E por Richard ser o narrador, fica fácil ser mais uma das mãos que empurram Bunny do penhasco. Mesmo o momento do funeral de Bunny, é interessante como Richard descreve a família Corcoran como um bando de interesseiros que no final das contas ficaram até felizes com a morte do rapaz. O efeito é parecido com o que Vince Gilligan causa com Breaking Bad e seu Walter White: desde o início sabemos que ele está fazendo algo errado, mas ficamos lá, torcendo pela personagem cujo compasso moral é obviamente o mais questionável.

Mas se você associar a leitura de A História Secreta com qualquer notícia de algum riquinho que cometeu um crime horrível e acabou saindo de boa (acidentes de trânsito? índios e mendigos queimados na rua?, etc), a leitura fica pesada, difícil. Não tem como torcer por ninguém ali. Confesso que esse jogo com o leitor era mais ou menos o que eu esperava quando assisti ao filme The Riot Club (o que infelizmente não foi o caso, hehe).

Após a morte de Bunny, vem uma já esperada ruptura dentro do grupo. O motivo real para tal. Confesso que aqui foi um dos momentos que não me agradaram no livro: se por um lado transformar Henry de um Sherlock Holmes para um Moriarty foi muito esperto e criou momentos perfeitos de tensão (o sujeito planta rosas e você pensa que ele está fazendo algum novo experimento com veneno), por outro transformar a causa real de conflito entre eles o fato de todos ali estarem apaixonado por Camila me pareceu uma saída meio fraca para chegar ao clímax do romance.

Ok, eu entendo que essa paixão por Camila pontua o essencial, de que eles não se sentiam culpados pelos crimes, sentiam medo de serem presos pelos crimes (o que é bem diferente). Perceba que o que leva Henry a puxar o gatilho não tem nada a ver com a situação que se desenhou no quarto de hotel, mas o fato de que ele a) não contava mais com a aprovação de Julian e b) teria que se entregar pelos crimes que cometeu.

Aliás, sobre Julian, uma questão que veio em mente depois de um tempo: fiquei com a impressão de que de alguma forma ele sabia sobre o fazendeiro. O que ele não sabia (e aí a decisão por abandonar os alunos) era sobre Bunny. E se ele some não é tanto por decepção com os alunos, mas mais de estar bem longe para não ser envolvido em nada caso os autores dos dois assassinatos fossem descobertos.

Enfim, valeu especialmente pelas questões que levanta, bem como o desenvolvimento das personagens. Algo realmente acima da média para um romance de estreia. Curiosa agora sobre o livro que Donna Tartt escreveu depois, O Amigo de Infância (saiu por aqui em 2004, também pela Companhia das Letras).
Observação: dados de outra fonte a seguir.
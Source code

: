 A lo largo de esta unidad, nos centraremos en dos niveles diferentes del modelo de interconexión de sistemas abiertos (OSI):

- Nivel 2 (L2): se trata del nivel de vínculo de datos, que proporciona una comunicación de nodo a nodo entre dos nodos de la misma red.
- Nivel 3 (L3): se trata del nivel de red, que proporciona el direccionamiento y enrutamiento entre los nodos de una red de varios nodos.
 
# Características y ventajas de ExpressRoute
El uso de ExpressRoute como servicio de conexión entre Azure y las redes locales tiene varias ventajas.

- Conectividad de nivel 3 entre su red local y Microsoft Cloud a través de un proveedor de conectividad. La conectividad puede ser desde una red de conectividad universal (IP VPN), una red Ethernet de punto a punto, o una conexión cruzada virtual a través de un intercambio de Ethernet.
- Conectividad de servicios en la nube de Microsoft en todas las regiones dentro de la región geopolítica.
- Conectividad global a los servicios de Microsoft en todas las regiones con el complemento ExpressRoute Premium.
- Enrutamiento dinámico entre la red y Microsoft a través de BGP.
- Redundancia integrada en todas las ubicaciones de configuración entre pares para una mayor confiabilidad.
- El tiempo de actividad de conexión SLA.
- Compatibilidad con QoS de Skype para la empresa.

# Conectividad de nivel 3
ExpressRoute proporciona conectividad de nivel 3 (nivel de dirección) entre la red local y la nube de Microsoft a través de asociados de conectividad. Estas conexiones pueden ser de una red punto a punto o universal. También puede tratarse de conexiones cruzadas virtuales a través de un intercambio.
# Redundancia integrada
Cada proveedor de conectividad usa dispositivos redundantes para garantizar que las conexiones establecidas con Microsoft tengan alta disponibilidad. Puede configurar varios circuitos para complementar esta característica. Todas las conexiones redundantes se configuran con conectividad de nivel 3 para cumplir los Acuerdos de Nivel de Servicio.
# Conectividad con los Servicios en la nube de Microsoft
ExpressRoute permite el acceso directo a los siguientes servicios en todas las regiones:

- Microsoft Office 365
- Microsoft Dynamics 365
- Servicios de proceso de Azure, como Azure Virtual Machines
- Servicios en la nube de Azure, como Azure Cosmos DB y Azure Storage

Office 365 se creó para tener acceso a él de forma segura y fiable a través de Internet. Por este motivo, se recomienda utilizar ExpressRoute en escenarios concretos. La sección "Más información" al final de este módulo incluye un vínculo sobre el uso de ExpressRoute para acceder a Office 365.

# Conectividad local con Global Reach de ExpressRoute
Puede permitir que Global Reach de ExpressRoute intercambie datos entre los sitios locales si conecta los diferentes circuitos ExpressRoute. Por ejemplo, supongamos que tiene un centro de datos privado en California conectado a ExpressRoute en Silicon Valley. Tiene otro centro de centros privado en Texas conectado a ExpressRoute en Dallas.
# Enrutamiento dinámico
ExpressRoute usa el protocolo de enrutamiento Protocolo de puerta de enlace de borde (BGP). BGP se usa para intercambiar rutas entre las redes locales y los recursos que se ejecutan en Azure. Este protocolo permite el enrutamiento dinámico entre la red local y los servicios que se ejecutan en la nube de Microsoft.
11 comentários em “A História Secreta (Donna Tartt)”

  1. Terminei o livro há alguns poucos dias e senti o mesmo que você: torcendo pelos seres amorais que se acham superiores e encaram o mundo com profundo tédio, então, de repente, percebo a engenhosidade da autora e os atos daqueles jovens adquirem o caráter que julgamos dever ter (se formos assim tão bem comportados socialmente).

    Não creio que Henry gostasse tanto assim de Camila; eu vejo os atos do grupo mais como um descontrole emocional humano (dentro da ‘normalidade’) que eles ainda possuem; afinal, eles mataram duas pessoas, sendo uma delas alguém com quem há pouco conviviam diretamente.
    A primeira morte, um acidente de percurso. A segunda, uma necessidade (premeditada).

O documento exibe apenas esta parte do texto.